34Le problème de « l’accès » au réel, au mode d’être des individualités naturelles, ne dépend donc pas seulement de la place que Ruyer ménage, peut-être laborieusement, au concept d’intentionnalité [Barbaras 2008, 175-176]. Parce que, de la nature, nous en sommes, l’être de ses différentes manifestations se laisse lire à même le livre de notre propre existence. Qu’importe si la perception ne m’ouvre pas directement sur l’être, mais seulement sur son image, puisque le mode d’être de la nature s’atteste de toute manière en moi qui en fais partie au même titre que les différentes individualités qui l’animent.

35Ruyer est donc entré d’une manière originale dans la « grande voie naturelle de la philosophie ». En effet, c’est un bagage mécaniste qui l’y a, paradoxalement, amené. La lecture des dernières phrases que rédige Hans Jonas à la fin de la note qu’il consacre à l’anthropomorphisme dans Le Phénomène de la vie [Jonas 2001] prend une saveur toute particulière si l’on a en tête le trajet intellectuel de Ruyer :

Ainsi, dans une ontologie moniste, le procès de l’anthropomorphisme dans sa forme extrême devient-il problématique et est-il réouvert en principe. Il semble alors avoir pour résultat le choix suivant entre possibilités monistes : soit prendre la présence de l’intériorité finale [purposive] dans une partie de l’ordre physique, c’est-à-dire en l’homme, pour un témoignage valide quant à la nature de cette réalité plus vaste qui la laisse émerger et accepter ce que cette présence révèle par elle-même comme faisant partie de l’ensemble des données d’évidence ; soit étendre les prérogatives de la matière mécanique jusqu’au cœur de la classe apparemment hétérogène des phénomènes et évincer la téléologie même de la « nature de l’homme » – c’est-à-dire rendre l’homme étranger à lui-même et refuser toute authenticité à l’expérience de soi de la vie. [Jonas 2001, 49]
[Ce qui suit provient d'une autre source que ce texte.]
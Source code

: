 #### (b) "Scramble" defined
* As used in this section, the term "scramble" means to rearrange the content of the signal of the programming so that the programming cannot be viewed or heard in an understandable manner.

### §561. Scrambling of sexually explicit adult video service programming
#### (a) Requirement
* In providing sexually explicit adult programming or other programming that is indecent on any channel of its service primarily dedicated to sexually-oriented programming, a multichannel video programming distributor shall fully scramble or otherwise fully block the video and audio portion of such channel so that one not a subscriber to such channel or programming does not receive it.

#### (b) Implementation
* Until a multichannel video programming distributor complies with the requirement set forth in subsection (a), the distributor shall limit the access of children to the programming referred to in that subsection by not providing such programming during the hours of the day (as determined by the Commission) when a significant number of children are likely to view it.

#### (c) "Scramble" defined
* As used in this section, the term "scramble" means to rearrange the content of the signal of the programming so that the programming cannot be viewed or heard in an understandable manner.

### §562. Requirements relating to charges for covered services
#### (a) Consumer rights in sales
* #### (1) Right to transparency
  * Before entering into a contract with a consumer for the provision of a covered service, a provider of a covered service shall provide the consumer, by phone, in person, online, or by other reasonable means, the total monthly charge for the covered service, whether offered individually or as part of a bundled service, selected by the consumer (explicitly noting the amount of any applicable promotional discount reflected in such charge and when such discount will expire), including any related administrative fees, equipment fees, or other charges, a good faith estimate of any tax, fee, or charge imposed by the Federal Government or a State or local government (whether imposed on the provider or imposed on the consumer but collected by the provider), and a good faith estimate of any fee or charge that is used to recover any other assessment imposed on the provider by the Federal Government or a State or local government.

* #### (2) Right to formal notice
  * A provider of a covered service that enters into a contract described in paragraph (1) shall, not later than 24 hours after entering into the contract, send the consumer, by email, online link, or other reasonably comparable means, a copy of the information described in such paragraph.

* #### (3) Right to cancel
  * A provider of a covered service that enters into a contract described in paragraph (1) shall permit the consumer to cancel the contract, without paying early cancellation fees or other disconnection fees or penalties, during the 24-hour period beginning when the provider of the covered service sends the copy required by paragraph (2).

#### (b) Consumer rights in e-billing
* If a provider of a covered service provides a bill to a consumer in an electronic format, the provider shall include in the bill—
36Le monisme qu’élabore Ruyer dans l’Esquisse eût pu rester ce qu’il avait commencé d’être : une ontologie déshumanisée. Or, comme le voit très bien Jonas, tout monisme s’expose (au moins théoriquement) à devoir réhabiliter un certain anthropomorphisme. Créant un effet de nivellement ontologique, il autorise la relève ontologique de la donnée psychologique. Celle-ci ne constituant plus une exception ontologique, elle peut être investie de façon paradigmatique pour la constitution d’une ontologie générale.
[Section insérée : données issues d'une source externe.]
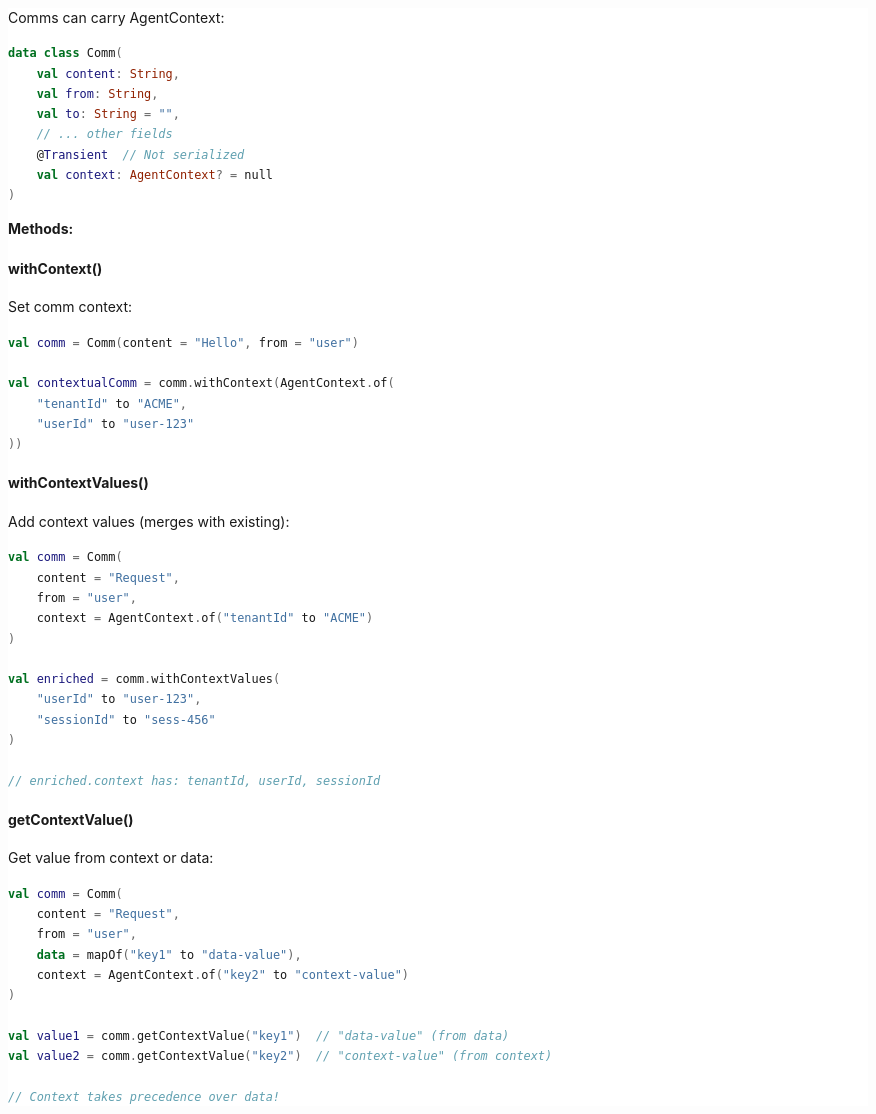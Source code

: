 Comms can carry AgentContext:

```kotlin
data class Comm(
    val content: String,
    val from: String,
    val to: String = "",
    // ... other fields
    @Transient  // Not serialized
    val context: AgentContext? = null
)
```

**Methods:**

#### withContext()

Set comm context:

```kotlin
val comm = Comm(content = "Hello", from = "user")

val contextualComm = comm.withContext(AgentContext.of(
    "tenantId" to "ACME",
    "userId" to "user-123"
))
```

#### withContextValues()

Add context values (merges with existing):

```kotlin
val comm = Comm(
    content = "Request",
    from = "user",
    context = AgentContext.of("tenantId" to "ACME")
)

val enriched = comm.withContextValues(
    "userId" to "user-123",
    "sessionId" to "sess-456"
)

// enriched.context has: tenantId, userId, sessionId
```

#### getContextValue()

Get value from context or data:

```kotlin
val comm = Comm(
    content = "Request",
    from = "user",
    data = mapOf("key1" to "data-value"),
    context = AgentContext.of("key2" to "context-value")
)

val value1 = comm.getContextValue("key1")  // "data-value" (from data)
val value2 = comm.getContextValue("key2")  // "context-value" (from context)

// Context takes precedence over data!
```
37Toute version du « panmécanisme » est susceptible de se retourner contre elle-même en faisant témoigner la partie pour le tout, l’homme pour la nature. Et si le « panmécanisme » peut procéder ainsi, c’est que lui-même a suspendu toute différence de nature entre le plan anthropologique et le plan de la nature. Entendons-nous bien cependant : ce n’est évidemment pas parce que son « panmécanisme » l’a conduit à attribuer à la donnée psychologique une portée ontologique que Ruyer s’est inscrit d’emblée dans une tradition « panpsychiste ». Son cheminement fut plutôt lent et la lecture des articles de la période transitoire l’illustre bien. Dans cette période, on voit que le point de départ mécaniste est encore trop vif pour voler en éclats aussitôt qu’il permet la relève ontologique de la donnée psychologique. Faut-il encore, en effet, que la représentation que l’on a de cette dernière entame quelque chose du point de départ mécaniste. La représentation que l’on a du « psychologique » ne joue évidemment pas de manière automatique contre un modèle mécanique. Finalement, le « panmécanisme » ruyérien ne s’est pas auto-converti en panpsychisme ; en revanche, il s’est bien transformé en « pansubjectivisme », produisant celui-ci comme sa caution métaphysique.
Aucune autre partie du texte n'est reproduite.